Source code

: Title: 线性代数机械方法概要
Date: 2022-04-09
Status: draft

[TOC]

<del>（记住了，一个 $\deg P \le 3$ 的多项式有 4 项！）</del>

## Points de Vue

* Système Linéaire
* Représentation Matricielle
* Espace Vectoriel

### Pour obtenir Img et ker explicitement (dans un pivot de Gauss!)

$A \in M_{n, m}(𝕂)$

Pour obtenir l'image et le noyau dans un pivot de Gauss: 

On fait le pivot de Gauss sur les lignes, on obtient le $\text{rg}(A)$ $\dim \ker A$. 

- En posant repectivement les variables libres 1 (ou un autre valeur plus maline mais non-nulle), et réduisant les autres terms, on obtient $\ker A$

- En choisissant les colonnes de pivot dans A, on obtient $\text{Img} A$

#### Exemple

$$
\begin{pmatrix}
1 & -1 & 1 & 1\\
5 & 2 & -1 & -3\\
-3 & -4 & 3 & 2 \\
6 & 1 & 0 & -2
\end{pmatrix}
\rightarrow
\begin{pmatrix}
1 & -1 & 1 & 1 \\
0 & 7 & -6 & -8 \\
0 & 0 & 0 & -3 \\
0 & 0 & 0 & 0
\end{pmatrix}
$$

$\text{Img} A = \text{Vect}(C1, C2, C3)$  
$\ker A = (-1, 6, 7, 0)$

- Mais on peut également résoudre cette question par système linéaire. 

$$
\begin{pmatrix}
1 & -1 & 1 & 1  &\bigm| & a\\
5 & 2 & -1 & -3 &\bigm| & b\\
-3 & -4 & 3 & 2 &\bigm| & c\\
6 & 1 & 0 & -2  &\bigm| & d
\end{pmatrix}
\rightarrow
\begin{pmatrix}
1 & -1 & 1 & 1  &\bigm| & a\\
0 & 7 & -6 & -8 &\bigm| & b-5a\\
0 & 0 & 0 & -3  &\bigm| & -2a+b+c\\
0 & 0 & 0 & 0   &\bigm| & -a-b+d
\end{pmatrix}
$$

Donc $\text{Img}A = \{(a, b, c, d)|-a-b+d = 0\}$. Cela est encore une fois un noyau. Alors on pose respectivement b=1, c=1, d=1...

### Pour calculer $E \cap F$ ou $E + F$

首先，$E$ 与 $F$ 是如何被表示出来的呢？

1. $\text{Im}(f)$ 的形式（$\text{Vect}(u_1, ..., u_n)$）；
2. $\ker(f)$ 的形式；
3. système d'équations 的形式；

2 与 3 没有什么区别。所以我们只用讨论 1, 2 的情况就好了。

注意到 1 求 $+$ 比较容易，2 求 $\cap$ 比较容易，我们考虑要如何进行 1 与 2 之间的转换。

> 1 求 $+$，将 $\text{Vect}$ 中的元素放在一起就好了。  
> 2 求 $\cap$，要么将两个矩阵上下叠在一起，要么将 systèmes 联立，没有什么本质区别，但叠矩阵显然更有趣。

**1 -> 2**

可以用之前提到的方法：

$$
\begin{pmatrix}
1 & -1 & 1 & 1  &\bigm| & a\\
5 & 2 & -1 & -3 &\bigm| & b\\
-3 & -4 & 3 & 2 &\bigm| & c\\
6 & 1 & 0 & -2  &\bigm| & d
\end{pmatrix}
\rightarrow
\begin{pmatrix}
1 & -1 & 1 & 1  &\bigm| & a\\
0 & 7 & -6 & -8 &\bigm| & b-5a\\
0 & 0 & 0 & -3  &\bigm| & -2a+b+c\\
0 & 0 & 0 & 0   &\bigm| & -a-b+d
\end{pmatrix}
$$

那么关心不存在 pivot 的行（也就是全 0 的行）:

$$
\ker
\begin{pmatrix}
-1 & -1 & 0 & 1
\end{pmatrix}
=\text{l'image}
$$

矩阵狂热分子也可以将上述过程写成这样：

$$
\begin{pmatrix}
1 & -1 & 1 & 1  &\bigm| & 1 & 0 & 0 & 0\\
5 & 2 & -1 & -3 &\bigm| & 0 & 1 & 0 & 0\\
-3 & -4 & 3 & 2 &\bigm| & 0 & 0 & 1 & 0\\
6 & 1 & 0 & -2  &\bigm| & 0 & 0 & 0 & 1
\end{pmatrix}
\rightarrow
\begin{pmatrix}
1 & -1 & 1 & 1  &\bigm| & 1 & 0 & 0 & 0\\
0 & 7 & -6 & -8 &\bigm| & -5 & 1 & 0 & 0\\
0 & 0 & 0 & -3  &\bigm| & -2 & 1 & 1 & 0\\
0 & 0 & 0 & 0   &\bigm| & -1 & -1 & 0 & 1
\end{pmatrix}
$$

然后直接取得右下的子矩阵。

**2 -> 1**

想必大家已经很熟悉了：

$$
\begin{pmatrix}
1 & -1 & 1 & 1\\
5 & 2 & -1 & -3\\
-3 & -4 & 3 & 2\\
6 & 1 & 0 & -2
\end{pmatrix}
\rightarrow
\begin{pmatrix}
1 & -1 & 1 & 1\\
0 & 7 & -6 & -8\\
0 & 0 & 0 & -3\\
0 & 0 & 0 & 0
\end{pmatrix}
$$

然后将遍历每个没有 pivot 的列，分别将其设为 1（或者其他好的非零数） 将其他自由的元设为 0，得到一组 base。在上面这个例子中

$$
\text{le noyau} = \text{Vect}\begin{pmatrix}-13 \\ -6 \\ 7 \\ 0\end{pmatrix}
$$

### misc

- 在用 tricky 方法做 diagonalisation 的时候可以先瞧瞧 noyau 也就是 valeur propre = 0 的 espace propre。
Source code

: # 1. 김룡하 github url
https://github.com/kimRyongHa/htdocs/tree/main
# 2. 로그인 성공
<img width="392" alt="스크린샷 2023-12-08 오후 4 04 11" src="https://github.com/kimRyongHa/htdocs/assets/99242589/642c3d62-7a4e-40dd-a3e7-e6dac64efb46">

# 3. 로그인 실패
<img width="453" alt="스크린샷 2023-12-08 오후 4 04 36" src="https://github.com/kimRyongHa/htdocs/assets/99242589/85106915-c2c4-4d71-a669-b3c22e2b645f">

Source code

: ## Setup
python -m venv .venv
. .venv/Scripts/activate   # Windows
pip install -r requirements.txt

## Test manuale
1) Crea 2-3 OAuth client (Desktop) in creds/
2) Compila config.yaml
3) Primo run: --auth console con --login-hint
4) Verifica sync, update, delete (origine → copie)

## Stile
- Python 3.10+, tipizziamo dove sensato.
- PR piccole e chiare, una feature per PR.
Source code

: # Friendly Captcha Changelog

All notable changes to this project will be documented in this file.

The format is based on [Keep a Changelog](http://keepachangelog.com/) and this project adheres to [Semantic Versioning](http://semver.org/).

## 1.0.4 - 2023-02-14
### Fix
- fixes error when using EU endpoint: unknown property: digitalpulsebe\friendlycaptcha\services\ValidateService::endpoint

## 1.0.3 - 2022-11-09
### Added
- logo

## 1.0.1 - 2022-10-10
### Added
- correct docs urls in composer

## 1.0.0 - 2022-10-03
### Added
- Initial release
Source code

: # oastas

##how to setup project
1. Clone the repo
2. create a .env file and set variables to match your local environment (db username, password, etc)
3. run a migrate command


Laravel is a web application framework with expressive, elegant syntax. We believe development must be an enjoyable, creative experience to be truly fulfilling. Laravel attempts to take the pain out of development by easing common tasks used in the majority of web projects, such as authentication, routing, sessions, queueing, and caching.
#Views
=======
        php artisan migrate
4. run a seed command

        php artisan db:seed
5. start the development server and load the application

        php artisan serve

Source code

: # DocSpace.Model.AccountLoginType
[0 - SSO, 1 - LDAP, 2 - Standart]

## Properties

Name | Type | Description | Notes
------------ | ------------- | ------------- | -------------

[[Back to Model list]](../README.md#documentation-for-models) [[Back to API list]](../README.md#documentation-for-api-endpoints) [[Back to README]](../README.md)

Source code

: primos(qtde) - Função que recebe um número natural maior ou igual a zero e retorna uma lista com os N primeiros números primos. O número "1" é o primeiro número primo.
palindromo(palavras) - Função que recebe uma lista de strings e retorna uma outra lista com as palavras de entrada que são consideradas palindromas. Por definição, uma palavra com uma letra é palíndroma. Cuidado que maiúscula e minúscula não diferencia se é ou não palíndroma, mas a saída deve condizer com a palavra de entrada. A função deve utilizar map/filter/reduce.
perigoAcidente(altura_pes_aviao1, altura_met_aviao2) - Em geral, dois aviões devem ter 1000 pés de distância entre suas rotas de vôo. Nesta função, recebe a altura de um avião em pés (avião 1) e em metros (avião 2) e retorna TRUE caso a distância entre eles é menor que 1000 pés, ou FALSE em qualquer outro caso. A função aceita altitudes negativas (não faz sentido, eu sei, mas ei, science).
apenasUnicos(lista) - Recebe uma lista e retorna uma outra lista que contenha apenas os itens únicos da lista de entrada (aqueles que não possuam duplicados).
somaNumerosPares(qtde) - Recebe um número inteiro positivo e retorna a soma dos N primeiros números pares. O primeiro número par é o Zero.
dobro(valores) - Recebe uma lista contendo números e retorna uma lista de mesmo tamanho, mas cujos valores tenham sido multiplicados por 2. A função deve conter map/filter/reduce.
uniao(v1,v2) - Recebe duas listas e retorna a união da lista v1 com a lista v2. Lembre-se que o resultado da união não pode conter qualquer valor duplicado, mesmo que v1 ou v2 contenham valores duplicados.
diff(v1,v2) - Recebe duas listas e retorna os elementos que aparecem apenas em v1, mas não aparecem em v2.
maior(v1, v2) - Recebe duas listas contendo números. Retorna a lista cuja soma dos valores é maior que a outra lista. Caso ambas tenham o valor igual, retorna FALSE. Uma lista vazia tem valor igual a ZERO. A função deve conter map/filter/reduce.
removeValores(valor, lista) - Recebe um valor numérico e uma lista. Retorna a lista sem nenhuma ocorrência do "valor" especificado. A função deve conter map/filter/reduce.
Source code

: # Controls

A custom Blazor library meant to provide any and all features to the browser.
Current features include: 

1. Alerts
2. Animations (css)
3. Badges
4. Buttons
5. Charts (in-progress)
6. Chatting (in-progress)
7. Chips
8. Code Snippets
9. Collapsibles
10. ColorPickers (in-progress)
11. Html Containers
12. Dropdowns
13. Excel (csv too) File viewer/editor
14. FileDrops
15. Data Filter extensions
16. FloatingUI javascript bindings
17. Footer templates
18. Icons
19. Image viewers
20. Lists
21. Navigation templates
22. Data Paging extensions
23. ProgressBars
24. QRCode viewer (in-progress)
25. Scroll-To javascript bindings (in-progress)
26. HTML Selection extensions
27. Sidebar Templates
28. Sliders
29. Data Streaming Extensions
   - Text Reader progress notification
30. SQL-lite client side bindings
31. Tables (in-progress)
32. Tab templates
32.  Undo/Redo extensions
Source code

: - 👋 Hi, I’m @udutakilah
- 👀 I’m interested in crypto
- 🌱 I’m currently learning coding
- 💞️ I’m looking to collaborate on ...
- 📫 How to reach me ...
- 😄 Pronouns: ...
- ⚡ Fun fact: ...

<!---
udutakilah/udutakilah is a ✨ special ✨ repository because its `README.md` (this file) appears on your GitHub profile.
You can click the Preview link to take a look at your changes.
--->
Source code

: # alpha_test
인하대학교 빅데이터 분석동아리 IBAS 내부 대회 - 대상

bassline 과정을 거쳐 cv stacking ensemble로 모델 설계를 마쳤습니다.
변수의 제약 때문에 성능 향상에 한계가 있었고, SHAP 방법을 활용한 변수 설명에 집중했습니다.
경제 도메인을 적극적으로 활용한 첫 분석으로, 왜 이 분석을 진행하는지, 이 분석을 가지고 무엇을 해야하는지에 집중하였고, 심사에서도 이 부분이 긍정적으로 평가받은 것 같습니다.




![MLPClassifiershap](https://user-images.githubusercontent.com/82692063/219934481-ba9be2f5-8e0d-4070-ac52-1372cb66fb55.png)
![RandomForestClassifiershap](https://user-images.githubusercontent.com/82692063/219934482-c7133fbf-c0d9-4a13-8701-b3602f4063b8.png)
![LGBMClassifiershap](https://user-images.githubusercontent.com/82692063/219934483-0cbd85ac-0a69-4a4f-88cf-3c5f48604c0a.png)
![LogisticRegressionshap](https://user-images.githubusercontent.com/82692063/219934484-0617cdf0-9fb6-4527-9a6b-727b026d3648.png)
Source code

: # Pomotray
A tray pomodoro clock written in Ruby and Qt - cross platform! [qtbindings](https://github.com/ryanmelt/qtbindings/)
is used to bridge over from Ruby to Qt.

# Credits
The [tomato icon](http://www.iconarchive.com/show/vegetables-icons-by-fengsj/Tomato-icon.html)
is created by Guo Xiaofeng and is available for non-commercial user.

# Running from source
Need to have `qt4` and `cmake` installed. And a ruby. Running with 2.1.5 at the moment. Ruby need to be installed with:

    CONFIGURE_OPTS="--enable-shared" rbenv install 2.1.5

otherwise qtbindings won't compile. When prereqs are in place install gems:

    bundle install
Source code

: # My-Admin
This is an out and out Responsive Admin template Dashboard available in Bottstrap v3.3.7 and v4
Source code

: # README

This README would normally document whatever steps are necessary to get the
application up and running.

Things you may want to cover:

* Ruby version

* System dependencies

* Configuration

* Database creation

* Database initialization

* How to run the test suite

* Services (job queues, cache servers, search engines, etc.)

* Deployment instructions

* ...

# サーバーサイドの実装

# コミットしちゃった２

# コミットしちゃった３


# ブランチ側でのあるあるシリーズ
---+---
— EXERCISE DIRECTIONS —
The lines to return run from the one containing "Need to have" through the last line of the records above. Give them exactly and include nothing more.

— FINISHED EXERCISE —
Need to have `qt4` and `cmake` installed. And a ruby. Running with 2.1.5 at the moment. Ruby need to be installed with:

    CONFIGURE_OPTS="--enable-shared" rbenv install 2.1.5

otherwise qtbindings won't compile. When prereqs are in place install gems:

    bundle install
Source code

: # My-Admin
This is an out and out Responsive Admin template Dashboard available in Bottstrap v3.3.7 and v4
Source code

: # README

This README would normally document whatever steps are necessary to get the
application up and running.

Things you may want to cover:

* Ruby version

* System dependencies

* Configuration

* Database creation

* Database initialization

* How to run the test suite

* Services (job queues, cache servers, search engines, etc.)

* Deployment instructions

* ...

# サーバーサイドの実装

# コミットしちゃった２

# コミットしちゃった３


# ブランチ側でのあるあるシリーズ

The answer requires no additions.